Assim, como não quer nada, o ministro Gilmar Mendes levou a julgamento pelo plenário virtual do Supremo, em plena Sexta-Feira Santa, uma questão deveras complexa sobre foro privilegiado. Por que agora? Por que no meio de um feriadão? Por que no plenário virtual? Há quem tenha ficado com uma pulga atrás da orelha: será que é para garantir que os inquéritos do ex-presidente Jair Bolsonaro sejam mantidos no STF, evitando recursos dos seus advogados em sentido contrário? É uma dúvida.
Em 2018, o Supremo decidiu que o foro privilegiado seria mantido para crimes praticados durante o exercício da função pública e relacionados a essa função, mas só enquanto deputado, senador, ministro ou presidente da República, no caso dos que têm foro no Supremo, mantivessem o cargo. Depois, o processo cairia para a primeira instância.
Na prática, um deputado suspeito ou acusado por crime cometido enquanto detinha o mandato na Câmara, em 2020, por hipótese, só pode ser investigado pelo Supremo se foi reeleito em 2022. Caso tenha sido derrotado ou eleito para um cargo ou função distinta da original, ele perde o foro e cai para outras instâncias.
O que Gilmar Mendes levou ao plenário virtual foi uma mudança bastante significativa: mesmo saindo da função onde teria cometido o crime, a autoridade carrega consigo o foro privilegiado. Em outras palavras: em vez de privilegiar a função atual do investigado, como está, a intenção é passar a focar no cargo ou função onde esse crime tenha sido cometido.
Vamos ao caso Bolsonaro.
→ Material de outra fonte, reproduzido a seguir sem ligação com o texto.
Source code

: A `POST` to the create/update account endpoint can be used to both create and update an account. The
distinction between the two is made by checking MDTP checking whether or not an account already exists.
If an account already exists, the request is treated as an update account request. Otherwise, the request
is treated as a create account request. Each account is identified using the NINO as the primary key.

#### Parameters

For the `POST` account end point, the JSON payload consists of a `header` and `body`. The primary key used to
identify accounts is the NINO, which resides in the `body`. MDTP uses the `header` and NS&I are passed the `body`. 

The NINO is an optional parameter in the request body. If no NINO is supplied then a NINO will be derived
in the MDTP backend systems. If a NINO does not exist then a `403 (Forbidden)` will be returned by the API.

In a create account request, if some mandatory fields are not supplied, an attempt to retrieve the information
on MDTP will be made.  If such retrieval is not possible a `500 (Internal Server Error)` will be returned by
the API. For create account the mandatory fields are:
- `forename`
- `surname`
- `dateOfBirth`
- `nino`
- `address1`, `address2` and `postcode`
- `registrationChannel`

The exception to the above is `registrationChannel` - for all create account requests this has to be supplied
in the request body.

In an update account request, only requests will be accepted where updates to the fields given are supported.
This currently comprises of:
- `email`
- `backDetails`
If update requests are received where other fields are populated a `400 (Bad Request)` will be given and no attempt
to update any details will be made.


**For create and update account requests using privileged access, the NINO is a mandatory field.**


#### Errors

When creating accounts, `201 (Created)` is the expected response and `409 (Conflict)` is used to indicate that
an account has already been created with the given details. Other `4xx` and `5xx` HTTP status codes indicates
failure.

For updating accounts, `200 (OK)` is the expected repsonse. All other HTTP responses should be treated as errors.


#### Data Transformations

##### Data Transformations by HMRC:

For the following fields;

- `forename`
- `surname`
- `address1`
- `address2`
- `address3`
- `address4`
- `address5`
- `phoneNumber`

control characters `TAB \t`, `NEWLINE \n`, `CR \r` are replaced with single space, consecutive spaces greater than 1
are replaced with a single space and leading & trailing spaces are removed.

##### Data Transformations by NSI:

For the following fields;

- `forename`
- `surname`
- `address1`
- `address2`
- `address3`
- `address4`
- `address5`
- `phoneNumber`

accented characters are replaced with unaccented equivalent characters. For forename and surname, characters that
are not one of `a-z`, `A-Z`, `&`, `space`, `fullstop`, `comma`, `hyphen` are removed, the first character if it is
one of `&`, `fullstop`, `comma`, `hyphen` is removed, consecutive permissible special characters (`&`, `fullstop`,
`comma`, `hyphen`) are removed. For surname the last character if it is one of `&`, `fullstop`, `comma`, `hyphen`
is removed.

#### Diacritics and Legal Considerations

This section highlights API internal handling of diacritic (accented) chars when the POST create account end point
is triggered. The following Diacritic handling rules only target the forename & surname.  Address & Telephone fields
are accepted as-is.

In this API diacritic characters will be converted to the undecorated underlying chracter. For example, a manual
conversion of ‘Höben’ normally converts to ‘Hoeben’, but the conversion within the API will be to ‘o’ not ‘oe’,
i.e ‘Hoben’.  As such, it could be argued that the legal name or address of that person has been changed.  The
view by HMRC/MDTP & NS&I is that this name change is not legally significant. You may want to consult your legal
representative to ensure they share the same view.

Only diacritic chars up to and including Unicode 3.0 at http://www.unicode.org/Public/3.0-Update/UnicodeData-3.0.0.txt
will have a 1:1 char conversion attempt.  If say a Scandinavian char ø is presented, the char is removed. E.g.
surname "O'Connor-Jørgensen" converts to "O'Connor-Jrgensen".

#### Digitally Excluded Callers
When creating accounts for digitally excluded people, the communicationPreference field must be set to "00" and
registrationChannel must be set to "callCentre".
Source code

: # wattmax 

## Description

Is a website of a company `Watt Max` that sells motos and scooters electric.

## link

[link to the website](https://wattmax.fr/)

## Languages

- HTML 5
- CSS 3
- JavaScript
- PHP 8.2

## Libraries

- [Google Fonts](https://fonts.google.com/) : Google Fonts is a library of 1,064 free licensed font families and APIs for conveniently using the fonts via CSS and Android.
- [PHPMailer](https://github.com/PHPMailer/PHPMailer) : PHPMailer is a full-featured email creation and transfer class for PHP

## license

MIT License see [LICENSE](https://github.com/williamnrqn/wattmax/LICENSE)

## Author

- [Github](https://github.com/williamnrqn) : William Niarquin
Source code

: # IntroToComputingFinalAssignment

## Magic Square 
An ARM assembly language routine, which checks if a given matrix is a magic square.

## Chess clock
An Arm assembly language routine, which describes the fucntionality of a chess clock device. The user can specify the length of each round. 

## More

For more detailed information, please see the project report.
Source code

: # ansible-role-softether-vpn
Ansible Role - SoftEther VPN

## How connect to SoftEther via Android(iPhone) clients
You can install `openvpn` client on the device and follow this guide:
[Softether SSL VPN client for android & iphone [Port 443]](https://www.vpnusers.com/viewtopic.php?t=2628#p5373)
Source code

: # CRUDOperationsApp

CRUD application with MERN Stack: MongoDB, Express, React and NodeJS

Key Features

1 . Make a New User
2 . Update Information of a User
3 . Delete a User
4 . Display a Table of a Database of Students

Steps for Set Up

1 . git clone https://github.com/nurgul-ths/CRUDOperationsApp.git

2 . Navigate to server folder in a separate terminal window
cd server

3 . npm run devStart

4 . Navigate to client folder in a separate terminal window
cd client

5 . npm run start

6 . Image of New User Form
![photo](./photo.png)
Depois de perder a reeleição em 2022, descer a rampa e deixar a Presidência (aliás, sem passar a faixa ao sucessor, Luiz Inácio Lula da Silva), ele perdeu automaticamente o foro privilegiado no Supremo. Dependendo do resultado do pedido de Gilmar Mendes, ele recupera o foro e seus advogados não terão como, ou terão muito mais dificuldade, para tentar tirar os seus processos da Corte – e, principalmente, das garras do relator, ministro Alexandre de Moraes, inimigo número um da família Bolsonaro.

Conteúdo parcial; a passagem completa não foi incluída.